The NVIDIA GPU can be thought of as a separate computer with its own memory and processor cores. The GPU is connected to the system's main CPU and memory via the PCIe bus. Memory is not shared directly between the CPU and GPU- rather, data and small programs (called kernels) are transferred from the main CPU to the GPU. After the GPU completes the computation, results are be copied back to main memory. Since the GPU typically has less memory than the main system, it may be necessary to break up a larger problem into smaller parts before sending the smaller subproblems to the GPU for processing. The highest performance is often attained by codes which overlap copying data to/from main memory while computations are being done on the GPU.
Custom kernels can be written in a special version of C and compiled with a compiler, NVCC, supplied by NVIDIA. Writing these kernels requires a detailed understanding of the GPU architecture and is not something that I really want to learn.
Fortunately, NVIDIA supplies software libraries that can handle many common numerical linear algebra tasks corresponding to the BLAS library in its CUBLAS library. Programming with CUBLAS involves controlling the allocation of storage on the GPU and the main system and the copying of data to/from the GPU. At a slightly higher level, the NVBLAS library is designed to act as a drop-in replacement for those parts of the BLAS library that are most effectively handled by the GPU. NVBLAS functions take care of allocation of storage on the GPU and copying data back and forth so that the user doesn't have to make any changes to their code.
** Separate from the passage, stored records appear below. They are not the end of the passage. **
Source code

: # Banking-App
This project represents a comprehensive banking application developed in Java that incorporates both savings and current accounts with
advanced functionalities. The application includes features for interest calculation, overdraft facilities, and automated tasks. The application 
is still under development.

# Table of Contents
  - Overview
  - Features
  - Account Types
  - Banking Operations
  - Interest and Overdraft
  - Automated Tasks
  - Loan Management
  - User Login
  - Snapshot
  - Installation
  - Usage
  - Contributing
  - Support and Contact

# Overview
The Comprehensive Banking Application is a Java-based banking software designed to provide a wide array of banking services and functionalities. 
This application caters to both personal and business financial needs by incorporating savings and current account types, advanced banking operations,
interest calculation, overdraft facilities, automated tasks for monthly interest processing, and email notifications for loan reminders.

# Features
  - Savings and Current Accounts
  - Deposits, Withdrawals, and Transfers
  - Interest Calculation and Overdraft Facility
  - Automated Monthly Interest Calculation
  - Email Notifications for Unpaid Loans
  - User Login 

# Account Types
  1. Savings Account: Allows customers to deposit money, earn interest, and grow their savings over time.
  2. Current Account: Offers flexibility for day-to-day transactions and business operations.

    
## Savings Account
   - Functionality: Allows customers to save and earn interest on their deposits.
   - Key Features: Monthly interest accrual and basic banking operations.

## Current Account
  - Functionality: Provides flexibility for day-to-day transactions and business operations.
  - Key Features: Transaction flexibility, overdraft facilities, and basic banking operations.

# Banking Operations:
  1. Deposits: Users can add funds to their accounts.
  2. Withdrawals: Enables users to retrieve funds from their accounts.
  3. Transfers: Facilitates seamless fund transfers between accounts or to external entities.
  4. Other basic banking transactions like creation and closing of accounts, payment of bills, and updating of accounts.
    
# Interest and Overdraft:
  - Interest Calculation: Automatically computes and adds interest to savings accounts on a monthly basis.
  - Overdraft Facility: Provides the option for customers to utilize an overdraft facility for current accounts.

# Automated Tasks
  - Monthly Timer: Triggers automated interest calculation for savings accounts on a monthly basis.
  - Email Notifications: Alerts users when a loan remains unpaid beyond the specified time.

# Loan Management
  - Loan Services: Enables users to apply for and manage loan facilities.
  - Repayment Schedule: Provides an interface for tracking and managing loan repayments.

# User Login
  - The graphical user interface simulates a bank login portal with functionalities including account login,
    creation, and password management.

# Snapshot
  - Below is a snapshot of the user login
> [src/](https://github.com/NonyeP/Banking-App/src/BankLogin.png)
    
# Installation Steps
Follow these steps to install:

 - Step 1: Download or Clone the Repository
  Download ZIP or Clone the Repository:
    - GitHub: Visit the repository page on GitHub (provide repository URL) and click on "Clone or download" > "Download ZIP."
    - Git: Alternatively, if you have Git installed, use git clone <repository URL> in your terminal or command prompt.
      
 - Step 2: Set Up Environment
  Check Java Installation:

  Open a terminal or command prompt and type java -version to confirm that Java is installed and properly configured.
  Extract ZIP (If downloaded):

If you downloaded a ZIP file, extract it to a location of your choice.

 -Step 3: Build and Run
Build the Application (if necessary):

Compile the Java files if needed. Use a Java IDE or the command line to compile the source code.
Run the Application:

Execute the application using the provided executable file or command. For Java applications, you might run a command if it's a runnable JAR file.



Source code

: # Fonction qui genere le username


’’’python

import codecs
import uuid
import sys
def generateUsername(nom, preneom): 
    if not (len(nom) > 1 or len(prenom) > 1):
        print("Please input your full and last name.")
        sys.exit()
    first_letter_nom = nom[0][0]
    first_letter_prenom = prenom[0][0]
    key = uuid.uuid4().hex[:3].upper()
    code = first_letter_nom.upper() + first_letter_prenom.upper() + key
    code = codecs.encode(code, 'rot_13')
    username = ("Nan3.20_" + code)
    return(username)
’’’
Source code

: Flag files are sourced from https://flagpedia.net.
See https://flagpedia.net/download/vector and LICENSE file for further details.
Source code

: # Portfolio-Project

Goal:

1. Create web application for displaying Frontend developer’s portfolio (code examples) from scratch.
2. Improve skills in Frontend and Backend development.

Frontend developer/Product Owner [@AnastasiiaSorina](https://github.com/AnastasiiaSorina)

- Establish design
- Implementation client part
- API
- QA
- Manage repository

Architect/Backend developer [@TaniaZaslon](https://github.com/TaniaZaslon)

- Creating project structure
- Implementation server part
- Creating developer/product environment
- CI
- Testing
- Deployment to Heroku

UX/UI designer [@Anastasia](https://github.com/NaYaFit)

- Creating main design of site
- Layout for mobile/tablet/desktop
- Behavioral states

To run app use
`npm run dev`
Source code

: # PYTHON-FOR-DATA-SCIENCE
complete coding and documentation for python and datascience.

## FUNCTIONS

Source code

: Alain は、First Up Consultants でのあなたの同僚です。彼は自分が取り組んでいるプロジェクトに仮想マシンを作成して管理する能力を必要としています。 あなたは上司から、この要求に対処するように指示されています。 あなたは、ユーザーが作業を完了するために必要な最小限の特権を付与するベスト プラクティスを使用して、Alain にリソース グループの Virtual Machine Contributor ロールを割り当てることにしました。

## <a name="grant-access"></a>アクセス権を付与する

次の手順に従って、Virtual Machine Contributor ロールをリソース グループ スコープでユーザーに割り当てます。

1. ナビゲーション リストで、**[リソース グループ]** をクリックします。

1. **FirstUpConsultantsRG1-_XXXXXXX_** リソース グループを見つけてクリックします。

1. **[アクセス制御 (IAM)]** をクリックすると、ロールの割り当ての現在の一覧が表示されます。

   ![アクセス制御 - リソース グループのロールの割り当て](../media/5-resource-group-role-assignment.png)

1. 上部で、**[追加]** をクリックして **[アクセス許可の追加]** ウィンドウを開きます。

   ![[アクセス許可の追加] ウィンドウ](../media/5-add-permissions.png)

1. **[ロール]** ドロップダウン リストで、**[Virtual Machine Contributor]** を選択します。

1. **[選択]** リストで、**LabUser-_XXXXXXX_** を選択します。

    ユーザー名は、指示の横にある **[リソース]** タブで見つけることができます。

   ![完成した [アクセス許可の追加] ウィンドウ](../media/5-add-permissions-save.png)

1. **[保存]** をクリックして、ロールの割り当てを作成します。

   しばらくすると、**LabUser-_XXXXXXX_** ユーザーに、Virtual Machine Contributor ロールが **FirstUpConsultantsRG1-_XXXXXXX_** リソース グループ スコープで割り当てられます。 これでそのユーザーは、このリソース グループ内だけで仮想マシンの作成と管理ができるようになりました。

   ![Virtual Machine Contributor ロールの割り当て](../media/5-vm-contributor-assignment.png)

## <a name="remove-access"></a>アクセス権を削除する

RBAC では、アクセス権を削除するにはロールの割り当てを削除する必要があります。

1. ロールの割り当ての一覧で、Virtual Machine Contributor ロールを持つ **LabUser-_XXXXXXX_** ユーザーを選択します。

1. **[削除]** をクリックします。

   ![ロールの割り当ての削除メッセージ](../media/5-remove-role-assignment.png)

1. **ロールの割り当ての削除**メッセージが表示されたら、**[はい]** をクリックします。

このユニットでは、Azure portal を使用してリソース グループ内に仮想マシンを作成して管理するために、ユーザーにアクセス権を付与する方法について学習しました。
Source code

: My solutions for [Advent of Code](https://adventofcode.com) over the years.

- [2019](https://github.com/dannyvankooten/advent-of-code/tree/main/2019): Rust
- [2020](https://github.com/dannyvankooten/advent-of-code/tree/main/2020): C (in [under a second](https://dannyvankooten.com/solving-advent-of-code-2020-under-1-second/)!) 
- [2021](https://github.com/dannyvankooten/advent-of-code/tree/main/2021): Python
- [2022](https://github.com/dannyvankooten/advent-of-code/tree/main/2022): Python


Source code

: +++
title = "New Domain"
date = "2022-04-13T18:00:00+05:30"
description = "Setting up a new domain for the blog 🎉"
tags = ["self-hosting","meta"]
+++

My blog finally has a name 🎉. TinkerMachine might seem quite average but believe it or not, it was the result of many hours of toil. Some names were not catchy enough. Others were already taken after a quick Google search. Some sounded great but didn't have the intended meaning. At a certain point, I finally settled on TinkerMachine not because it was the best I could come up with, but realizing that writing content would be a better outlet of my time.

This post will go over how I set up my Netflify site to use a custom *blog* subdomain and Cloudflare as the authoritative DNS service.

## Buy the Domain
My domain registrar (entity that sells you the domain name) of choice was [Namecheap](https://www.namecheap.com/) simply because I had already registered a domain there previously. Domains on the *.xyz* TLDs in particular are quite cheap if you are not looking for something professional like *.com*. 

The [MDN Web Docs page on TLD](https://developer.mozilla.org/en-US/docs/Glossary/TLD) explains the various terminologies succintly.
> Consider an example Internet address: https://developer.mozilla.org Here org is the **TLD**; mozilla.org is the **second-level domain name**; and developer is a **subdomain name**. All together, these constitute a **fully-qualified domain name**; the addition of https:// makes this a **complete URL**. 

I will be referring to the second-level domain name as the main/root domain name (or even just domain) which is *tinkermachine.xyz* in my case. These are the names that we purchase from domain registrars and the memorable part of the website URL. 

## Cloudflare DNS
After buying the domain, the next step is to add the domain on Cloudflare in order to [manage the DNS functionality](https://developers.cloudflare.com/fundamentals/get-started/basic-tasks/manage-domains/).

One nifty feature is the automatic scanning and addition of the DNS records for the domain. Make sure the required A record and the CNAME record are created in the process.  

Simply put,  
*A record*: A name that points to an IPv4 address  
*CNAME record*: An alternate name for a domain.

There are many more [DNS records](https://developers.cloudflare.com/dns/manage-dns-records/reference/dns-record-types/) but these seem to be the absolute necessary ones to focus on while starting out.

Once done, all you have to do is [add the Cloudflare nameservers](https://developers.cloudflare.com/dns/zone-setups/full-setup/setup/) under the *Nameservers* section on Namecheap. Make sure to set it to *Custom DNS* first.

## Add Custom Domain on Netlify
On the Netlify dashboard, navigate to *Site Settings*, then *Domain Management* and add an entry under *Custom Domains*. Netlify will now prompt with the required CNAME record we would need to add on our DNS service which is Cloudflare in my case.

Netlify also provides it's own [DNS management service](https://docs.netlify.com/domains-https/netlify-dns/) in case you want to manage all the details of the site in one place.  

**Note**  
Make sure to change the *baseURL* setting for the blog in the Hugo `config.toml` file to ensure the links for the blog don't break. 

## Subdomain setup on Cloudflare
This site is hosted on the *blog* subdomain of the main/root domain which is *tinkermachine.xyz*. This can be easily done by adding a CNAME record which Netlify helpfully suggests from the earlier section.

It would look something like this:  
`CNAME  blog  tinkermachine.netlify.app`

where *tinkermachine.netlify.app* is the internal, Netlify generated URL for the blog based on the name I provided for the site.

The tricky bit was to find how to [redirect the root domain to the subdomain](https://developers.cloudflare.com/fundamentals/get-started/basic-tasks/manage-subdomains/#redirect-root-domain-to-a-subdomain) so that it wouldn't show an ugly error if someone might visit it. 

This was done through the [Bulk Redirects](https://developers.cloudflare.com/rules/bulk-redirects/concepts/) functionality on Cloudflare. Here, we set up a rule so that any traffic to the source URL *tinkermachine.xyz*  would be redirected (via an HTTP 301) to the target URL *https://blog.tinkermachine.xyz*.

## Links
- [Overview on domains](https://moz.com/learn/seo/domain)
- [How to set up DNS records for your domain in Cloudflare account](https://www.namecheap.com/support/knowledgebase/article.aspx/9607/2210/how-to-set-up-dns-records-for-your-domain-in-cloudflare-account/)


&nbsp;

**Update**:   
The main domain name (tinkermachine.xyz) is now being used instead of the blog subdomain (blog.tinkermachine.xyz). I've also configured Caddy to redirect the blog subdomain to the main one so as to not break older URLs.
One of the simplest ways to get started in using the GPU is to use the NVBLAS functions from within Octave, the open source MATLAB clone. Since Octave is dynamically linked to libblas.so, you can simply set the LD_PRELOAD environment variable to include libnvblas.so. As the system loads Octave, the dynamic linking will automatically resolve the BLAS library routines using the higher priority routines from libnvblas.so. Thus there is no need to recompile Octave. MATLAB also supports the use of an NVIDIA GPU. Similarly, support for using the GPU to handle basic linear algebra exists in Python, R, and Julia.
As it happens, the CUDA Toolkit also includes a drop-in replacement for the widely used FFTW library of routines for fast Fourier transforms. I was able to use the CUDA library, libcufft.so, in the same way as libnvblas.so.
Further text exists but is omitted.